━━━ THE DATA

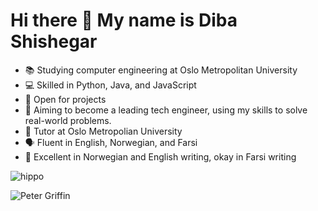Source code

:  <h1> Hi there 👋 My name is Diba Shishegar </h1>

- 📚 Studying computer engineering at Oslo Metropolitan University
- 💻 Skilled in Python, Java, and JavaScript
- 🚧 Open for projects
- 🚀 Aiming to become a leading tech engineer, using my skills to solve real-world problems.
- 🌟 Tutor at Oslo Metropolian University
- 🗣️ Fluent in English, Norwegian, and Farsi
- 📝 Excellent in Norwegian and English writing, okay in Farsi writing


![hippo](https://media3.giphy.com/media/aUovxH8Vf9qDu/giphy.gif)

![Peter Griffin](https://media.tenor.com/5ljPtnvutJ8AAAAC/peter-griffin-long-nails.gif)



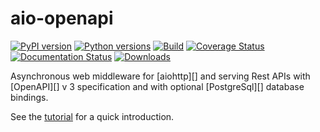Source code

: # aio-openapi

[![PyPI version](https://badge.fury.io/py/aio-openapi.svg)](https://badge.fury.io/py/aio-openapi)
[![Python versions](https://img.shields.io/pypi/pyversions/aio-openapi.svg)](https://pypi.org/project/aio-openapi)
[![Build](https://github.com/quantmind/aio-openapi/workflows/build/badge.svg)](https://github.com/quantmind/aio-openapi/actions?query=workflow%3Abuild)
[![Coverage Status](https://coveralls.io/repos/github/quantmind/aio-openapi/badge.svg?branch=master)](https://coveralls.io/github/quantmind/aio-openapi?branch=master)
[![Documentation Status](https://readthedocs.org/projects/aio-openapi/badge/?version=latest)](https://aio-openapi.readthedocs.io/en/latest/?badge=latest)
[![Downloads](https://img.shields.io/pypi/dd/aio-openapi.svg)](https://pypi.org/project/aio-openapi/)

Asynchronous web middleware for [aiohttp][] and serving Rest APIs with [OpenAPI][] v 3
specification and with optional [PostgreSql][] database bindings.

See the [tutorial](https://aio-openapi.readthedocs.io/en/latest/tutorial.html) for a quick introduction.
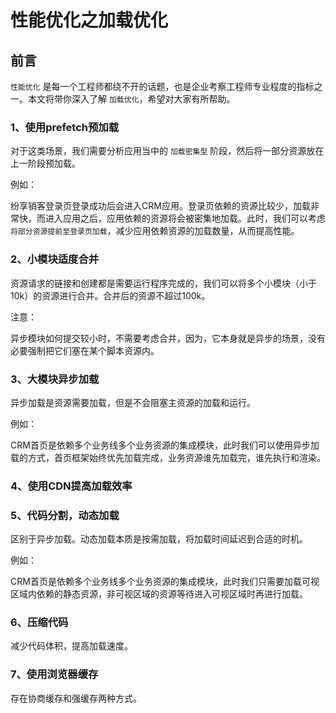 # 性能优化之加载优化

## 前言

`性能优化` 是每一个工程师都绕不开的话题，也是企业考察工程师专业程度的指标之一。本文将带你深入了解 `加载优化`，希望对大家有所帮助。

### 1、使用prefetch预加载

对于这类场景，我们需要分析应用当中的 `加载密集型` 阶段，然后将一部分资源放在上一阶段预加载。

例如：

纷享销客登录页登录成功后会进入CRM应用。登录页依赖的资源比较少，加载非常快，而进入应用之后，应用依赖的资源将会被密集地加载。此时，我们可以考虑 `将部分资源提前至登录页加载`，减少应用依赖资源的加载数量，从而提高性能。

### 2、小模块适度合并

资源请求的链接和创建都是需要运行程序完成的，我们可以将多个小模块（小于10k）的资源进行合并。合并后的资源不超过100k。

注意：

异步模块如何提交较小时，不需要考虑合并，因为，它本身就是异步的场景，没有必要强制把它们塞在某个脚本资源内。

### 3、大模块异步加载

异步加载是资源需要加载，但是不会阻塞主资源的加载和运行。

例如：

CRM首页是依赖多个业务线多个业务资源的集成模块，此时我们可以使用异步加载的方式，首页框架始终优先加载完成，业务资源谁先加载完，谁先执行和渲染。

### 4、使用CDN提高加载效率

### 5、代码分割，动态加载

区别于异步加载。动态加载本质是按需加载，将加载时间延迟到合适的时机。

例如：

CRM首页是依赖多个业务线多个业务资源的集成模块，此时我们只需要加载可视区域内依赖的静态资源，非可视区域的资源等待进入可视区域时再进行加载。

### 6、压缩代码

减少代码体积，提高加载速度。

### 7、使用浏览器缓存

存在协商缓存和强缓存两种方式。









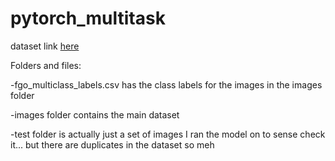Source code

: # pytorch_multitask


dataset link [here](https://drive.google.com/open?id=1IuSKlzr599ebnJepqRVRIkWhQ3VFotAG)

Folders and files:

-fgo_multiclass_labels.csv has the class labels for the images in the images folder

-images folder contains the main dataset

-test folder is actually just a set of images I ran the model on to sense check it... but there are duplicates in the dataset so meh


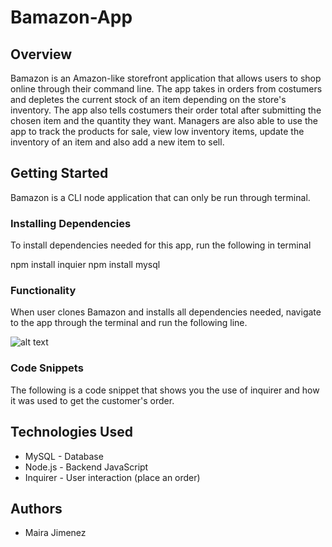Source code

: # Bamazon-App
## Overview
Bamazon is an Amazon-like storefront application that allows users to shop online through their command line. The app takes in orders from costumers and depletes the current stock of an item depending on the store's inventory. The app also tells costumers their order total after submitting the chosen item and the quantity they want. Managers are also able to use the app to track the products for sale, view low inventory items, update the inventory of an item and also  add a new item to sell. 

## Getting Started
Bamazon is a CLI node application that can only be run through terminal.

### Installing Dependencies
To install dependencies needed for this app, run the following in terminal

npm install inquier
npm install mysql

### Functionality
When user clones Bamazon and installs all dependencies needed, navigate to the app through the terminal and run the following line. 

![alt text](photos/Bamazon.gif)




### Code Snippets
The following is a code snippet that shows you the use of inquirer and how it was used to get the customer's order.

## Technologies Used
* MySQL - Database
* Node.js - Backend JavaScript 
* Inquirer - User interaction (place an order)
## Authors
* Maira Jimenez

━━━━━━

◆ WHAT IS REQUIRED: Give again the stretch of the entries above that begins at the line with "### 7、使用浏览器缓存" and ends at the line with "-images folder contains the main dataset", word for word, with no pictures.

◆ REPLY TO THE TASK:
### 7、使用浏览器缓存

存在协商缓存和强缓存两种方式。









Source code

: # pytorch_multitask


dataset link [here](https://drive.google.com/open?id=1IuSKlzr599ebnJepqRVRIkWhQ3VFotAG)

Folders and files:

-fgo_multiclass_labels.csv has the class labels for the images in the images folder

-images folder contains the main dataset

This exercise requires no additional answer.